There were 21,584 approvals last month, 53 percent down from October 2007 and 1,799 less than in September. Net mortgage lending by the country's biggest banks rose by £2.9 billion, less than the previous month's figure of £3.5 billion and also short of the previous six month average of £3.9 billion.
However, despite the gloom, the BBA's statistics director David Dooks said the banks had been making efforts to remedy the situation. He revealed that they provided two thirds of all new mortgages, amounting to almost £12 billion, and had helped non-financial companies and financial intermediaries.

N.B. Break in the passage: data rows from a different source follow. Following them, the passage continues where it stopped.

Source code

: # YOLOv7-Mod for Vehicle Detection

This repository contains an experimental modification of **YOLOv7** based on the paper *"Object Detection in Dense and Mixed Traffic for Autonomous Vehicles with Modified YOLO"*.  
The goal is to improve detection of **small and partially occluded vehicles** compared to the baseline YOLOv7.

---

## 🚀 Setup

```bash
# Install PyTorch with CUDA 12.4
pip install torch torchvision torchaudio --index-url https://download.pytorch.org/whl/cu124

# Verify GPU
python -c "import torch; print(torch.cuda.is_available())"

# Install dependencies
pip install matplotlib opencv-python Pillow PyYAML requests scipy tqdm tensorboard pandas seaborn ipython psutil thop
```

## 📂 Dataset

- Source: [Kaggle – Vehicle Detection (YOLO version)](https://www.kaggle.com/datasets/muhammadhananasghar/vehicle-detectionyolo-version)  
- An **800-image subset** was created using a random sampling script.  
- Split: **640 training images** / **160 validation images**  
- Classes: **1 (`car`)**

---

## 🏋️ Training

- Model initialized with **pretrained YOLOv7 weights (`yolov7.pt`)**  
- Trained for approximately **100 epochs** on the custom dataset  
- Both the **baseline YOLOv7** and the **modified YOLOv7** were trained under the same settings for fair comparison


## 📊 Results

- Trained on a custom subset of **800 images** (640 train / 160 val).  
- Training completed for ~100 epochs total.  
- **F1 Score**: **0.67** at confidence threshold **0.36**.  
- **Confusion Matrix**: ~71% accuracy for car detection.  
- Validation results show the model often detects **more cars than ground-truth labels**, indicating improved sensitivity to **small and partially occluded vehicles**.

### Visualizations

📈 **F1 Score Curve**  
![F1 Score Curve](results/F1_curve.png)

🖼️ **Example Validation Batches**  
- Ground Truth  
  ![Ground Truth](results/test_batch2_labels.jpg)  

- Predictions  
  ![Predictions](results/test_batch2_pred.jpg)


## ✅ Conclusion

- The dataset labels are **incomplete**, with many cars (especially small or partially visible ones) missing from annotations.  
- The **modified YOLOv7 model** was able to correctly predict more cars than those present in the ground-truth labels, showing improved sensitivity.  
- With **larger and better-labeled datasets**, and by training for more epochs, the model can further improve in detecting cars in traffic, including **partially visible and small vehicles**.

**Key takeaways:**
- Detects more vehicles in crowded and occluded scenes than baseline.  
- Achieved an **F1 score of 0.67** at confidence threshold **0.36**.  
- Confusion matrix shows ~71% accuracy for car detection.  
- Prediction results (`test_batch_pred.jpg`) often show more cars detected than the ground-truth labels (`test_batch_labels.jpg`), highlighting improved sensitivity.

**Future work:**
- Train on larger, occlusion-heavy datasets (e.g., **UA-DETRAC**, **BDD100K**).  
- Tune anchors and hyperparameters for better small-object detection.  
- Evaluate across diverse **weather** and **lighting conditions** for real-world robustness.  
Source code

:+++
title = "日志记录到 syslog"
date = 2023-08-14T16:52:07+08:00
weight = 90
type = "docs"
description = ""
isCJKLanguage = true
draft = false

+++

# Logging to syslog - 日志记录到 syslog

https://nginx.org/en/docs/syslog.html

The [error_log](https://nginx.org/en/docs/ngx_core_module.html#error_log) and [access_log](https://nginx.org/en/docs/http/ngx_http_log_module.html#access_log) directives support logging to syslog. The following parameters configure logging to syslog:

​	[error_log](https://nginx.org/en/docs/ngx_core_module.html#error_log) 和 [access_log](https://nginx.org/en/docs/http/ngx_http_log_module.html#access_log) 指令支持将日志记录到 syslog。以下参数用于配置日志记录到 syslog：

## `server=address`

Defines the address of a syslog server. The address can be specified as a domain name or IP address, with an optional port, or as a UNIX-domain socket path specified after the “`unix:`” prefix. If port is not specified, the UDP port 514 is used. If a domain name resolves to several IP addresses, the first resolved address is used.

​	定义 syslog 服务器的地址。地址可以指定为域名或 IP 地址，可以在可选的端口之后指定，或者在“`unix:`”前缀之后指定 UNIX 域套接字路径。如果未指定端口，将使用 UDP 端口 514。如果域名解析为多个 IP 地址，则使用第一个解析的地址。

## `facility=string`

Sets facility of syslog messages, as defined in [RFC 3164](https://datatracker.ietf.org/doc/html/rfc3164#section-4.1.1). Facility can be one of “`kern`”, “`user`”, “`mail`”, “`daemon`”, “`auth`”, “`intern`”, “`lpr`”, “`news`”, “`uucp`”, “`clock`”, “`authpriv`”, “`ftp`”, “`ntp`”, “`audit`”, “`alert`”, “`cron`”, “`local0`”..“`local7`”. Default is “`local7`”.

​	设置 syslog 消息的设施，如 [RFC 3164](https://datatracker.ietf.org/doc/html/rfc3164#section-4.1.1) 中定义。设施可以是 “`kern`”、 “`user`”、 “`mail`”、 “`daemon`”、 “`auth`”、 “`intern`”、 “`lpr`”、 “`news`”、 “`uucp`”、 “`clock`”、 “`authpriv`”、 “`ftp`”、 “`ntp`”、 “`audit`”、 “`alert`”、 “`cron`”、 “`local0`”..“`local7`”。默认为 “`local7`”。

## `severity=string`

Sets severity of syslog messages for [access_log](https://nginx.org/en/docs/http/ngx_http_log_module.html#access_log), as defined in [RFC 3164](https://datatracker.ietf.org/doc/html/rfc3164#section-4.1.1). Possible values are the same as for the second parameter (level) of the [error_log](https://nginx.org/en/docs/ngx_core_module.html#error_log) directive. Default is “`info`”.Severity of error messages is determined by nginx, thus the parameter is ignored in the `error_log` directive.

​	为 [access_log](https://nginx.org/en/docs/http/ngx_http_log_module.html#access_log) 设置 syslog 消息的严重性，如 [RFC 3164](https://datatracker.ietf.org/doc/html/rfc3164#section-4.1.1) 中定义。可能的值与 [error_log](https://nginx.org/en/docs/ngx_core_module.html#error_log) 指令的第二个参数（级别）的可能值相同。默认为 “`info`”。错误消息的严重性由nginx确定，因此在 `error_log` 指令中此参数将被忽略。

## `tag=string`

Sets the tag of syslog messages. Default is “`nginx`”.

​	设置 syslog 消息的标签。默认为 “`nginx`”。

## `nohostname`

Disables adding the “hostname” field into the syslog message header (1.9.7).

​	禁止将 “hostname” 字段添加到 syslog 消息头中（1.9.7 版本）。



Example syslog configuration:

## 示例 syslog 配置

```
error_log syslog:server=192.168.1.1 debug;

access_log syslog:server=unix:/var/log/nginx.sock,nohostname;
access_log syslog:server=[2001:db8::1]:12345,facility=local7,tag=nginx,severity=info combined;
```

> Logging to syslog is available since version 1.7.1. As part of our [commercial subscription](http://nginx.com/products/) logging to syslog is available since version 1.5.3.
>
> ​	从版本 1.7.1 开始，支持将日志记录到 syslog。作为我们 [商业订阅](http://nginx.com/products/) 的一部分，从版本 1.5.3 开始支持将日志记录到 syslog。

"That support, together with lower interest rates, will feed through to lending and yesterday's Pre-Budget Report measures will help consumer demand," he said. "Comparison of current lending levels with last year is obscured by the very different economic conditions that exist now, reflecting a much reduced appetite for borrowing."
The fact that approval levels were down came as little surprise to Oliver Gilmartin, a senior economist at the Royal Institution of Chartered Surveyors. He said that for the market to recover, his organisation's proposed tax-free saving scheme for first-time buyer deposits should be considered as "one of several steps".